It's just another variable to influence the decisionmaking process that they start with, nothing more. By that logic, people don't always breathe at the same rate - exercise, sex, various emotive states (e.g. anger) cause them to breathe faster and therefore exhausts more air. But in the context of the film, Zimit's insistence is just to frame the reason for cutting off half the class in a slightly believable way, it doesn't have a basis in reality.
Also to add, just sort of put it out there, the "experiment" is rigged. Zimit's intent, as Petra sees right through, is not to have a classical philosophy discussion/roleplay based on an apocalyptic premise. It is two-fold: first, to punish John and, by extension, get back at Petra for being with him. Second, he also wants to show her that her emotional decisions are (to him) simply wrong, and that (his) intellect will triumph over emotion easily (with the perk of demonstrating that he's smarter than the boy, as well.) Zimit always influences the way things go (like the exit code thing) up until Petra, by popular vote, gains control of the experiment and lets it run its own course.
They only survive in the third iteration, which Zimit again attempts to change by constantly banging on the idea that Petra's decisionmaking was wrong, and it has doomed them all, because her reasoning is different than his, and his is the only kind of reasoning worth going with.
One more for the road: think of the second iteration. Zimit leaps to the point of attacking the other inhabitants because they are not complying with his idea of multiple partners for girls. Instead of respecting their reservations about it, he pressures them, at gunpoint when that doesn't work, insisting that his logic is more important than their thoughts and feelings on the subject. When he can't get what he wants, or rather, when the student strikes back, he just straight up kills them all.

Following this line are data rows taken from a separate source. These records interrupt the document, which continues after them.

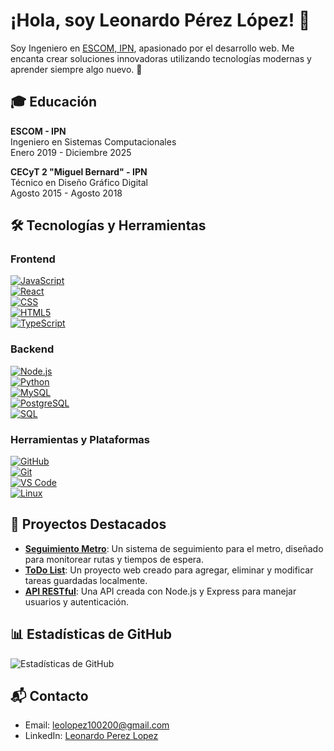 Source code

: # ¡Hola, soy Leonardo Pérez López! 👋

Soy Ingeniero en [ESCOM, IPN](https://www.escom.ipn.mx/), apasionado por el desarrollo web. Me encanta crear soluciones innovadoras utilizando tecnologías modernas y aprender siempre algo nuevo. 🚀

## 🎓 Educación
**ESCOM - IPN**  
Ingeniero en Sistemas Computacionales  
Enero 2019 - Diciembre 2025  

**CECyT 2 "Miguel Bernard" - IPN**  
Técnico en Diseño Gráfico Digital  
Agosto 2015 - Agosto 2018  

## 🛠️ Tecnologías y Herramientas

### Frontend
[![JavaScript](https://img.shields.io/badge/JavaScript-yellow?logo=javascript)](https://developer.mozilla.org/en-US/docs/Web/JavaScript)  
[![React](https://img.shields.io/badge/React-blue?logo=react)](https://reactjs.org/)  
[![CSS](https://img.shields.io/badge/CSS-blue?logo=css3)](https://developer.mozilla.org/en-US/docs/Web/CSS)  
[![HTML5](https://img.shields.io/badge/HTML5-orange?logo=html5)](https://developer.mozilla.org/en-US/docs/Web/HTML)  
[![TypeScript](https://img.shields.io/badge/TypeScript-blue?logo=typescript)](https://www.typescriptlang.org/)

### Backend
[![Node.js](https://img.shields.io/badge/Node.js-green?logo=node.js)](https://nodejs.org/)  
[![Python](https://img.shields.io/badge/Python-blue?logo=python)](https://www.python.org/)  
[![MySQL](https://img.shields.io/badge/MySQL-blue?logo=mysql)](https://www.mysql.com/)  
[![PostgreSQL](https://img.shields.io/badge/PostgreSQL-blue?logo=postgresql)](https://www.postgresql.org/)  
[![SQL](https://img.shields.io/badge/SQL-blue?logo=sql)](https://en.wikipedia.org/wiki/SQL)

### Herramientas y Plataformas
[![GitHub](https://img.shields.io/badge/GitHub-black?logo=github)](https://github.com/)  
[![Git](https://img.shields.io/badge/Git-orange?logo=git)](https://git-scm.com/)  
[![VS Code](https://img.shields.io/badge/VS_Code-blue?logo=visual-studio-code)](https://code.visualstudio.com/)  
[![Linux](https://img.shields.io/badge/Linux-black?logo=linux)](https://www.linux.org/)


## 🚀 Proyectos Destacados

- [**Seguimiento Metro**](https://github.com/Leolopez520/Seguimiento-Metro): Un sistema de seguimiento para el metro, diseñado para monitorear rutas y tiempos de espera.
- [**ToDo List**](https://github.com/Leolopez520/ToDoIst): Un proyecto web creado para agregar, eliminar y modificar tareas guardadas localmente.
- [**API RESTful**](link_del_repositorio): Una API creada con Node.js y Express para manejar usuarios y autenticación.


## 📊 Estadísticas de GitHub

![Estadísticas de GitHub](https://github-readme-stats.vercel.app/api?username=leonardoperez&show_icons=true&hide_title=true&count_private=true)

## 📬 Contacto
- Email: [leolopez100200@gmail.com](mailto:leolopez100200@gmail.com)
- LinkedIn: [Leonardo Perez Lopez](https://www.linkedin.com/in/leolopezescom/)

The man who went on and on about the survival of the species, the importance of procreation not five minutes ago decides he'd rather exterminate what he implies is one of the last groups of ten humans in existence, because they don't bow to his superior brain and reasoning. Because they, perhaps reflecting Petra, can't discard their feelings on something and accept that his logic is irrefutable (which it actually isn't and is the subject of another debate), and therefore must absolutely be accepted without question.
So really, oxygen? The whole thing is Mr. Zimit being a faux-egotist (with a very fragile ego) with a superiority complex. It's meant to flex his brainmeats and somehow sway Petra into abandoning her plans for going to college, because Mr. Zimit. So I don't think there should be any actually sound logic in Mr. Zimit's bunker.